WORK REQUEST
Please return every entry below exactly as written, without any of its pictures.

DATASET EXCERPTS
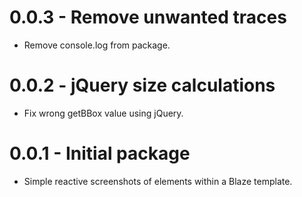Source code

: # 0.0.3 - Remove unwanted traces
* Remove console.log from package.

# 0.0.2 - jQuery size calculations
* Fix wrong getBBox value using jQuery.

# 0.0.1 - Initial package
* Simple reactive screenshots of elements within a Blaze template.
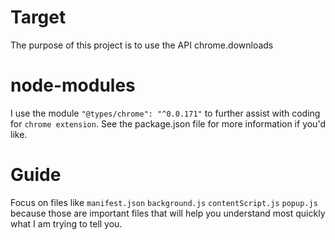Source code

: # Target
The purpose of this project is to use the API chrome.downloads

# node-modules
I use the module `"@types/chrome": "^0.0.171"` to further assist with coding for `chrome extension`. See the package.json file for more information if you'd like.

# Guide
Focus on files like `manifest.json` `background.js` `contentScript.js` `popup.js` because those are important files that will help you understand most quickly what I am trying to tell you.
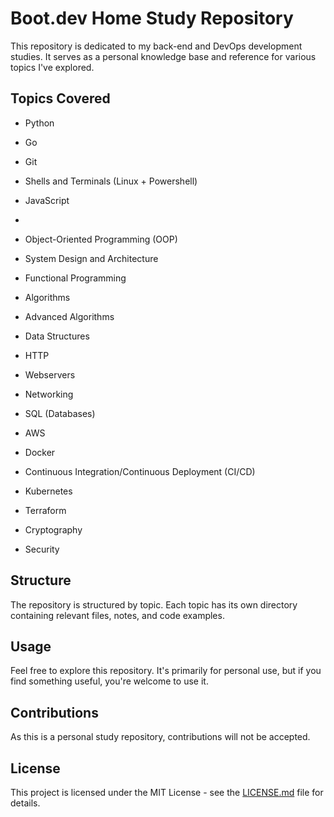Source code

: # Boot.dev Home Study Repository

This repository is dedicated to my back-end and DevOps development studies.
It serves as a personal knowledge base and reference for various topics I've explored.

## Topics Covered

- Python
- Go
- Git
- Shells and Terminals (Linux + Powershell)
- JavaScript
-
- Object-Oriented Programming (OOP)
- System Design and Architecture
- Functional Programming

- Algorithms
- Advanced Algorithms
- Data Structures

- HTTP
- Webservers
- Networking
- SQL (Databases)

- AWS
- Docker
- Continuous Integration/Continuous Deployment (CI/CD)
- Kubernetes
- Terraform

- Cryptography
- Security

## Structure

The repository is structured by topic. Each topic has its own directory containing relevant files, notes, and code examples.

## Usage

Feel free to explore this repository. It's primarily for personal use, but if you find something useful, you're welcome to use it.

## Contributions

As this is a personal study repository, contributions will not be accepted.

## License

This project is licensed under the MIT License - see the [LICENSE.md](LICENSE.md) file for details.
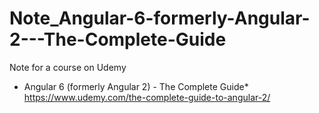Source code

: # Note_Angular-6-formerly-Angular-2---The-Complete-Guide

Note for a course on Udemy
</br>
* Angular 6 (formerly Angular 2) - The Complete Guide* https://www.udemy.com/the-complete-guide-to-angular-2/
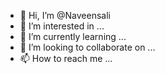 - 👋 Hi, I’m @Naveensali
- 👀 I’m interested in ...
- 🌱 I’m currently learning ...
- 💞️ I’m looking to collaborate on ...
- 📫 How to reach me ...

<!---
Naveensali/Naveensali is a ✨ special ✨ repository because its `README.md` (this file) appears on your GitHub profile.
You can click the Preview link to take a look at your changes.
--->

EXPECTED OUTPUT
Source code

: # 0.0.3 - Remove unwanted traces
* Remove console.log from package.

# 0.0.2 - jQuery size calculations
* Fix wrong getBBox value using jQuery.

# 0.0.1 - Initial package
* Simple reactive screenshots of elements within a Blaze template.
Source code

: # Target
The purpose of this project is to use the API chrome.downloads

# node-modules
I use the module `"@types/chrome": "^0.0.171"` to further assist with coding for `chrome extension`. See the package.json file for more information if you'd like.

# Guide
Focus on files like `manifest.json` `background.js` `contentScript.js` `popup.js` because those are important files that will help you understand most quickly what I am trying to tell you.
Source code

: # Boot.dev Home Study Repository

This repository is dedicated to my back-end and DevOps development studies.
It serves as a personal knowledge base and reference for various topics I've explored.

## Topics Covered

- Python
- Go
- Git
- Shells and Terminals (Linux + Powershell)
- JavaScript
-
- Object-Oriented Programming (OOP)
- System Design and Architecture
- Functional Programming

- Algorithms
- Advanced Algorithms
- Data Structures

- HTTP
- Webservers
- Networking
- SQL (Databases)

- AWS
- Docker
- Continuous Integration/Continuous Deployment (CI/CD)
- Kubernetes
- Terraform

- Cryptography
- Security

## Structure

The repository is structured by topic. Each topic has its own directory containing relevant files, notes, and code examples.

## Usage

Feel free to explore this repository. It's primarily for personal use, but if you find something useful, you're welcome to use it.

## Contributions

As this is a personal study repository, contributions will not be accepted.

## License

This project is licensed under the MIT License - see the [LICENSE.md](LICENSE.md) file for details.
Source code

: # Note_Angular-6-formerly-Angular-2---The-Complete-Guide

Note for a course on Udemy
</br>
* Angular 6 (formerly Angular 2) - The Complete Guide* https://www.udemy.com/the-complete-guide-to-angular-2/
 - 👋 Hi, I’m @Naveensali
- 👀 I’m interested in ...
- 🌱 I’m currently learning ...
- 💞️ I’m looking to collaborate on ...
- 📫 How to reach me ...

<!---
Naveensali/Naveensali is a ✨ special ✨ repository because its `README.md` (this file) appears on your GitHub profile.
You can click the Preview link to take a look at your changes.
--->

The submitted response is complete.